TASK INSTRUCTIONS. Go through the records below and restate each one word for word.

START INPUT FOR THIS TASK

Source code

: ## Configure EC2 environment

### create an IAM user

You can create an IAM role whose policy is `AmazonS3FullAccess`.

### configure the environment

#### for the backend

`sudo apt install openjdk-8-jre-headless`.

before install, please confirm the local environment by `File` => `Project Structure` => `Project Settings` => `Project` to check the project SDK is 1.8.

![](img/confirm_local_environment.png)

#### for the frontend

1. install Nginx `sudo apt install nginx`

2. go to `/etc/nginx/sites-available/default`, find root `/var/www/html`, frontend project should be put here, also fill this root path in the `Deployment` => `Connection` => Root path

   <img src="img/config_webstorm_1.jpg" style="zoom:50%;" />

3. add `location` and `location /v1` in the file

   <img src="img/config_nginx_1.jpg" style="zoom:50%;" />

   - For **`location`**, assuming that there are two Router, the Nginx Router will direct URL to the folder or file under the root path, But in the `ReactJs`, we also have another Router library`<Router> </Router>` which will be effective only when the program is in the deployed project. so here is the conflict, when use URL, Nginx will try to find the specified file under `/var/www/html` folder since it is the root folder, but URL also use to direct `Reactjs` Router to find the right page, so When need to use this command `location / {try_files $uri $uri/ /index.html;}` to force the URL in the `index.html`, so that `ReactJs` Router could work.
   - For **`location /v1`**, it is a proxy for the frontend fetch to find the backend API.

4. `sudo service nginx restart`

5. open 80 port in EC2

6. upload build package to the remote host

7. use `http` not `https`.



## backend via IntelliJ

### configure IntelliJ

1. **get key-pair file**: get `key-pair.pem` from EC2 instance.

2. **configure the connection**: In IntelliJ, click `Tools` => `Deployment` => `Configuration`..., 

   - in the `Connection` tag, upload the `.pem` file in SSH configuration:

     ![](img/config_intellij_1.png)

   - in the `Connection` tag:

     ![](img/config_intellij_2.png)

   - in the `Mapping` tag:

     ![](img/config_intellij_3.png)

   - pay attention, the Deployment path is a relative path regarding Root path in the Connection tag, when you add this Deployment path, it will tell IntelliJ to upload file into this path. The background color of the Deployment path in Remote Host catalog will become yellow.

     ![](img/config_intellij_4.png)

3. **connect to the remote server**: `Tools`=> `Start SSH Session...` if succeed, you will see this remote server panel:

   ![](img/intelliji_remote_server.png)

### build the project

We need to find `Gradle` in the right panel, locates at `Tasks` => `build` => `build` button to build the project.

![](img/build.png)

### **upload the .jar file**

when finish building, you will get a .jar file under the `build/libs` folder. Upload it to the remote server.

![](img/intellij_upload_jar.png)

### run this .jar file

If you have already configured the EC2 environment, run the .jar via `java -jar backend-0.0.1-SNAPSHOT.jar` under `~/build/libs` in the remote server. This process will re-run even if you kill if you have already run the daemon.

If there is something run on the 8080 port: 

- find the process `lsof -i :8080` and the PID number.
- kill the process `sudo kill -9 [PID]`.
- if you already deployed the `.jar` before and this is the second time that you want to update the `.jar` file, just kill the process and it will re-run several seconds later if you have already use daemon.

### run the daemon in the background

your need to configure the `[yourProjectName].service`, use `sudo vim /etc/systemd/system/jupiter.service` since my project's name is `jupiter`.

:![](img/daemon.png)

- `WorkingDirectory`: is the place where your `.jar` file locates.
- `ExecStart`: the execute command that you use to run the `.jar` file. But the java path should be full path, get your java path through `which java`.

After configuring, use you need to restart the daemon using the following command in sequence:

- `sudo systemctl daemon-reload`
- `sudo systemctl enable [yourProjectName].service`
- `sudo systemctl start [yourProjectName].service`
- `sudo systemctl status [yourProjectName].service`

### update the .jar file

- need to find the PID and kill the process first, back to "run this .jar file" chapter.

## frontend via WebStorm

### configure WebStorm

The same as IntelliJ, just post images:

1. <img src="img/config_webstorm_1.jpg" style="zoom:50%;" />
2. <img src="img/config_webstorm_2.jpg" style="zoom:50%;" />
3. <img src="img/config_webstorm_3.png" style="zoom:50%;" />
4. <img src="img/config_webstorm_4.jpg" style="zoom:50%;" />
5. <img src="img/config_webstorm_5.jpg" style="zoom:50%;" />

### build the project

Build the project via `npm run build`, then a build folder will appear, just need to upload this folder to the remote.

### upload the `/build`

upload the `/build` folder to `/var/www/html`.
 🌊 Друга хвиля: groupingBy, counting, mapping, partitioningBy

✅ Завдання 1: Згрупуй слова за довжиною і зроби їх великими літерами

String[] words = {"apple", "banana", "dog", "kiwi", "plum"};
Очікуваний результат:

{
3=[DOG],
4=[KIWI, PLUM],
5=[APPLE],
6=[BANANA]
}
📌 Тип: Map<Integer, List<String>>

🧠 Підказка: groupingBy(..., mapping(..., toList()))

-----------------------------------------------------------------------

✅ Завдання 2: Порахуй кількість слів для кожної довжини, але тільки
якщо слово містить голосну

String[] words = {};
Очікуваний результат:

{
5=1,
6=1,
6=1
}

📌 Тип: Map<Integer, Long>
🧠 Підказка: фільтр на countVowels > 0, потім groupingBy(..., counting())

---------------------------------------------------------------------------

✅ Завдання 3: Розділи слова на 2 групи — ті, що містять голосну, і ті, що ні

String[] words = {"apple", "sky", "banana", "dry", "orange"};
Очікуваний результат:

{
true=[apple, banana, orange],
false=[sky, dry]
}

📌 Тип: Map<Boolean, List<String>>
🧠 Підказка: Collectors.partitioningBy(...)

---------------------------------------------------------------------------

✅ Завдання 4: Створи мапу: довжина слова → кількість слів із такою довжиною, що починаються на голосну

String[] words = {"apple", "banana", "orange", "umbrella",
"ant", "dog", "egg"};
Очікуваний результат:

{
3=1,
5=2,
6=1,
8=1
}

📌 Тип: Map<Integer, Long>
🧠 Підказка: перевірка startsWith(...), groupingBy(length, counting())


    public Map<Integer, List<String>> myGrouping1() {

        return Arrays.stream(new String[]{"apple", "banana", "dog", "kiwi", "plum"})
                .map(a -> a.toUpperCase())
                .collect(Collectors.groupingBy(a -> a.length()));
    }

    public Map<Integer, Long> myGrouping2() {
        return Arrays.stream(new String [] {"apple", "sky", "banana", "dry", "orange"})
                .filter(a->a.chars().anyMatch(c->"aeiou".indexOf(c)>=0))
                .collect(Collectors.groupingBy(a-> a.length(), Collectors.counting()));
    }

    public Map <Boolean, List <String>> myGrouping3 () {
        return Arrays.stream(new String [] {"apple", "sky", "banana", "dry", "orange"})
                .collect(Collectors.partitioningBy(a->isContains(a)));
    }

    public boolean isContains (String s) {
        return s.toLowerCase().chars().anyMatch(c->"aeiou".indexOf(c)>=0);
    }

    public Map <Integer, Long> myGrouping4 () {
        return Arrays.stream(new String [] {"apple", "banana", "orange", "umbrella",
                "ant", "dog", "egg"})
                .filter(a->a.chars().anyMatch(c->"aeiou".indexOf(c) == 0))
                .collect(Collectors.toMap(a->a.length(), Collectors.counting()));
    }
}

END INPUT FOR THIS TASK

ANSWER TO THE PROBLEM.
Source code

: ## Configure EC2 environment

### create an IAM user

You can create an IAM role whose policy is `AmazonS3FullAccess`.

### configure the environment

#### for the backend

`sudo apt install openjdk-8-jre-headless`.

before install, please confirm the local environment by `File` => `Project Structure` => `Project Settings` => `Project` to check the project SDK is 1.8.

![](img/confirm_local_environment.png)

#### for the frontend

1. install Nginx `sudo apt install nginx`

2. go to `/etc/nginx/sites-available/default`, find root `/var/www/html`, frontend project should be put here, also fill this root path in the `Deployment` => `Connection` => Root path

   <img src="img/config_webstorm_1.jpg" style="zoom:50%;" />

3. add `location` and `location /v1` in the file

   <img src="img/config_nginx_1.jpg" style="zoom:50%;" />

   - For **`location`**, assuming that there are two Router, the Nginx Router will direct URL to the folder or file under the root path, But in the `ReactJs`, we also have another Router library`<Router> </Router>` which will be effective only when the program is in the deployed project. so here is the conflict, when use URL, Nginx will try to find the specified file under `/var/www/html` folder since it is the root folder, but URL also use to direct `Reactjs` Router to find the right page, so When need to use this command `location / {try_files $uri $uri/ /index.html;}` to force the URL in the `index.html`, so that `ReactJs` Router could work.
   - For **`location /v1`**, it is a proxy for the frontend fetch to find the backend API.

4. `sudo service nginx restart`

5. open 80 port in EC2

6. upload build package to the remote host

7. use `http` not `https`.



## backend via IntelliJ

### configure IntelliJ

1. **get key-pair file**: get `key-pair.pem` from EC2 instance.

2. **configure the connection**: In IntelliJ, click `Tools` => `Deployment` => `Configuration`..., 

   - in the `Connection` tag, upload the `.pem` file in SSH configuration:

     ![](img/config_intellij_1.png)

   - in the `Connection` tag:

     ![](img/config_intellij_2.png)

   - in the `Mapping` tag:

     ![](img/config_intellij_3.png)

   - pay attention, the Deployment path is a relative path regarding Root path in the Connection tag, when you add this Deployment path, it will tell IntelliJ to upload file into this path. The background color of the Deployment path in Remote Host catalog will become yellow.

     ![](img/config_intellij_4.png)

3. **connect to the remote server**: `Tools`=> `Start SSH Session...` if succeed, you will see this remote server panel:

   ![](img/intelliji_remote_server.png)

### build the project

We need to find `Gradle` in the right panel, locates at `Tasks` => `build` => `build` button to build the project.

![](img/build.png)

### **upload the .jar file**

when finish building, you will get a .jar file under the `build/libs` folder. Upload it to the remote server.

![](img/intellij_upload_jar.png)

### run this .jar file

If you have already configured the EC2 environment, run the .jar via `java -jar backend-0.0.1-SNAPSHOT.jar` under `~/build/libs` in the remote server. This process will re-run even if you kill if you have already run the daemon.

If there is something run on the 8080 port: 

- find the process `lsof -i :8080` and the PID number.
- kill the process `sudo kill -9 [PID]`.
- if you already deployed the `.jar` before and this is the second time that you want to update the `.jar` file, just kill the process and it will re-run several seconds later if you have already use daemon.

### run the daemon in the background

your need to configure the `[yourProjectName].service`, use `sudo vim /etc/systemd/system/jupiter.service` since my project's name is `jupiter`.

:![](img/daemon.png)

- `WorkingDirectory`: is the place where your `.jar` file locates.
- `ExecStart`: the execute command that you use to run the `.jar` file. But the java path should be full path, get your java path through `which java`.

After configuring, use you need to restart the daemon using the following command in sequence:

- `sudo systemctl daemon-reload`
- `sudo systemctl enable [yourProjectName].service`
- `sudo systemctl start [yourProjectName].service`
- `sudo systemctl status [yourProjectName].service`

### update the .jar file

- need to find the PID and kill the process first, back to "run this .jar file" chapter.

## frontend via WebStorm

### configure WebStorm

The same as IntelliJ, just post images:

1. <img src="img/config_webstorm_1.jpg" style="zoom:50%;" />
2. <img src="img/config_webstorm_2.jpg" style="zoom:50%;" />
3. <img src="img/config_webstorm_3.png" style="zoom:50%;" />
4. <img src="img/config_webstorm_4.jpg" style="zoom:50%;" />
5. <img src="img/config_webstorm_5.jpg" style="zoom:50%;" />

### build the project

Build the project via `npm run build`, then a build folder will appear, just need to upload this folder to the remote.

### upload the `/build`

upload the `/build` folder to `/var/www/html`.
 🌊 Друга хвиля: groupingBy, counting, mapping, partitioningBy

✅ Завдання 1: Згрупуй слова за довжиною і зроби їх великими літерами

String[] words = {"apple", "banana", "dog", "kiwi", "plum"};
Очікуваний результат:

{
3=[DOG],
4=[KIWI, PLUM],
5=[APPLE],
6=[BANANA]
}
📌 Тип: Map<Integer, List<String>>

🧠 Підказка: groupingBy(..., mapping(..., toList()))

-----------------------------------------------------------------------

✅ Завдання 2: Порахуй кількість слів для кожної довжини, але тільки
якщо слово містить голосну

String[] words = {};
Очікуваний результат:

{
5=1,
6=1,
6=1
}

📌 Тип: Map<Integer, Long>
🧠 Підказка: фільтр на countVowels > 0, потім groupingBy(..., counting())

---------------------------------------------------------------------------

✅ Завдання 3: Розділи слова на 2 групи — ті, що містять голосну, і ті, що ні

String[] words = {"apple", "sky", "banana", "dry", "orange"};
Очікуваний результат:

{
true=[apple, banana, orange],
false=[sky, dry]
}

📌 Тип: Map<Boolean, List<String>>
🧠 Підказка: Collectors.partitioningBy(...)

---------------------------------------------------------------------------

✅ Завдання 4: Створи мапу: довжина слова → кількість слів із такою довжиною, що починаються на голосну

String[] words = {"apple", "banana", "orange", "umbrella",
"ant", "dog", "egg"};
Очікуваний результат:

{
3=1,
5=2,
6=1,
8=1
}

📌 Тип: Map<Integer, Long>
🧠 Підказка: перевірка startsWith(...), groupingBy(length, counting())


    public Map<Integer, List<String>> myGrouping1() {

        return Arrays.stream(new String[]{"apple", "banana", "dog", "kiwi", "plum"})
                .map(a -> a.toUpperCase())
                .collect(Collectors.groupingBy(a -> a.length()));
    }

    public Map<Integer, Long> myGrouping2() {
        return Arrays.stream(new String [] {"apple", "sky", "banana", "dry", "orange"})
                .filter(a->a.chars().anyMatch(c->"aeiou".indexOf(c)>=0))
                .collect(Collectors.groupingBy(a-> a.length(), Collectors.counting()));
    }

    public Map <Boolean, List <String>> myGrouping3 () {
        return Arrays.stream(new String [] {"apple", "sky", "banana", "dry", "orange"})
                .collect(Collectors.partitioningBy(a->isContains(a)));
    }

    public boolean isContains (String s) {
        return s.toLowerCase().chars().anyMatch(c->"aeiou".indexOf(c)>=0);
    }

    public Map <Integer, Long> myGrouping4 () {
        return Arrays.stream(new String [] {"apple", "banana", "orange", "umbrella",
                "ant", "dog", "egg"})
                .filter(a->a.chars().anyMatch(c->"aeiou".indexOf(c) == 0))
                .collect(Collectors.toMap(a->a.length(), Collectors.counting()));
    }
}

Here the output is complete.